How does "parseInt" know when it has reached the end of the data?

Code: [Select]
#define PARSE_TIMEOUT 1000  // default number of milli-seconds to wait (From "Stream.cpp")
Quote
the last one always have a additional delay of hundreds millis seconds.

Ten hundred, to be precise.

Send an extra comma, or a line feed, carriage return - anything but a decimal digit.
"Pete, it's a fool looks for logic in the chambers of the human heart." Ulysses Everett McGill.
Do not send technical questions via personal messaging - they will be ignored.

ahwahha


Quote

a, or a line feed, carriage return - anything but a decimal digit.


I got it!! THANKS!!!!!

michinyon

when there is a serial character available,  you got no idea how many.   You cannot necessarily
assume that the whole three character number is there.

ahwahha


when there is a serial character available,  you got no idea how many.   You cannot necessarily
assume that the whole three character number is there.


I don't get it.
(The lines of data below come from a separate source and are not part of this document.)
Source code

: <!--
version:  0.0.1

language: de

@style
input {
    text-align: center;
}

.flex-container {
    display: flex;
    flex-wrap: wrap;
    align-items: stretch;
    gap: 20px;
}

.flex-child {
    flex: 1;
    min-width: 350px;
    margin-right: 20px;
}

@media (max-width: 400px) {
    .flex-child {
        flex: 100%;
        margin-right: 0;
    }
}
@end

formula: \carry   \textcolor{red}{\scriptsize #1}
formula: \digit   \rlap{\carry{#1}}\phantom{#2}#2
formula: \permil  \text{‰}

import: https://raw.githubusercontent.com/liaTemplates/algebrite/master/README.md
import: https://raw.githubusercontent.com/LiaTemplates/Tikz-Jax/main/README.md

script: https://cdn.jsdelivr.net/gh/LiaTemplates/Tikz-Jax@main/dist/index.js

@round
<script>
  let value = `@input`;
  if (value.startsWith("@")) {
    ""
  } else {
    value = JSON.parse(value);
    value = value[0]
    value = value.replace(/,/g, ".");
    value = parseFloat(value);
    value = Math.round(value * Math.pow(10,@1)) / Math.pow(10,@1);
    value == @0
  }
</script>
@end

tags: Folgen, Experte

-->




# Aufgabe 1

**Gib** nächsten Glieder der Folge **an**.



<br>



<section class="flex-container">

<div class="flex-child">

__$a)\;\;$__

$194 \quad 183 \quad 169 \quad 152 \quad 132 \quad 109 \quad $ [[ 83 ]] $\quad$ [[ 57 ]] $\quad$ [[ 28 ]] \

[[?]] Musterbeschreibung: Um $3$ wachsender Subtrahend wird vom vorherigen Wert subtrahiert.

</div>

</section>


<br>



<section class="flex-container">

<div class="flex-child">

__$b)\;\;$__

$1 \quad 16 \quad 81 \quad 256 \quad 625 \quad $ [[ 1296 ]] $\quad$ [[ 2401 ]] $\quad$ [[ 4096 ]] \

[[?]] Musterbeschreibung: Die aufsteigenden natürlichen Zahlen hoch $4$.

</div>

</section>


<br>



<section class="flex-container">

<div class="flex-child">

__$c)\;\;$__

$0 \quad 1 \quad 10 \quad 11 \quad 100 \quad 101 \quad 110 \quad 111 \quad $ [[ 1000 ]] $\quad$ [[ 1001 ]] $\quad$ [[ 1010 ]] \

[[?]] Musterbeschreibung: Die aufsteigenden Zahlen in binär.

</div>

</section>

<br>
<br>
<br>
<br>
Not understanding............

and now I know I need to tell arduino it's the end?
but how?
what is a carriage return?
I tried :
/r
'/r'
but still a delay there and at the end turn off the LED,
just like what I add is a digit zero at the end.

UKHeliBob

"Close, but no cigar"
Try '\r' for carriage return or '\l' for linefeed.
Please do not send me PMs asking for help.  Post in the forum then everyone will benefit from seeing the questions and answers.

AWOL

Quote
when there is a serial character available,  you got no idea how many.   You cannot necessarily
assume that the whole three character number is there.

But "parseInt" takes care of that by waiting for input, or timing-out after (by default) one second. ("ten hundred milliseconds").
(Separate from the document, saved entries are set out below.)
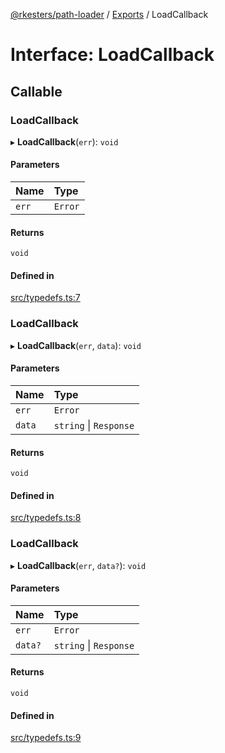 [@rkesters/path-loader](../README.md) / [Exports](../modules.md) / LoadCallback

# Interface: LoadCallback

## Callable

### LoadCallback

▸ **LoadCallback**(`err`): `void`

#### Parameters

| Name | Type |
| :------ | :------ |
| `err` | `Error` |

#### Returns

`void`

#### Defined in

[src/typedefs.ts:7](https://github.com/rkesters/path-loader/blob/f2003c2/src/typedefs.ts#L7)

### LoadCallback

▸ **LoadCallback**(`err`, `data`): `void`

#### Parameters

| Name | Type |
| :------ | :------ |
| `err` | `Error` |
| `data` | `string` \| `Response` |

#### Returns

`void`

#### Defined in

[src/typedefs.ts:8](https://github.com/rkesters/path-loader/blob/f2003c2/src/typedefs.ts#L8)

### LoadCallback

▸ **LoadCallback**(`err`, `data?`): `void`

#### Parameters

| Name | Type |
| :------ | :------ |
| `err` | `Error` |
| `data?` | `string` \| `Response` |

#### Returns

`void`

#### Defined in

[src/typedefs.ts:9](https://github.com/rkesters/path-loader/blob/f2003c2/src/typedefs.ts#L9)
If anything, the "available" may not be necessary, depending on how frequently updates are sent.

Quote
'\l' for linefeed.

Close, but no cigar   ;)
"Pete, it's a fool looks for logic in the chambers of the human heart." Ulysses Everett McGill.
Do not send technical questions via personal messaging - they will be ignored.

ahwahha


"Close, but no cigar"
Try '\r' for carriage return or '\l' for linefeed.


When I input :
50 \r
or
50 '\r'
I still got the same effect as I input :
50 0

Still don't get it.......

AWOL

Quote
Still don't get it..

It doesn't matter what you send, so long as it isn't a decimal digit.
"Pete, it's a fool looks for logic in the chambers of the human heart." Ulysses Everett McGill.
Do not send technical questions via personal messaging - they will be ignored.

ahwahha

#13
Feb 01, 2013, 10:49 am Last Edit: Feb 01, 2013, 10:53 am by ahwahha Reason: 1

Quote
Still don't get it..

It doesn't matter what you send, so long as it isn't a decimal digit.


So now the case is that I need to send a decimal digit
then send a decimal digit again within 1000 ms
but the first "command" still do not have effect due to the " last input delay ( what I call it ) "
and the second "command" seems to "merge" to the first and result as some unwanted brightness.

for example if I type 2 then press enter, then type 55 then press enter,
I result as if I type 255 and press enter......

And i suppose if the first command response immediately,
the second one will also response immediately just after I press 'enter'

Now what i need to do to solve this is..............?

AWOL

Quote
last input delay ( what I call it ) "

Call it a timeout, because that's what it is.

I'm struggling to see what the problem is.
"Pete, it's a fool looks for logic in the chambers of the human heart." Ulysses Everett McGill.
Do not send technical questions via personal messaging - they will be ignored.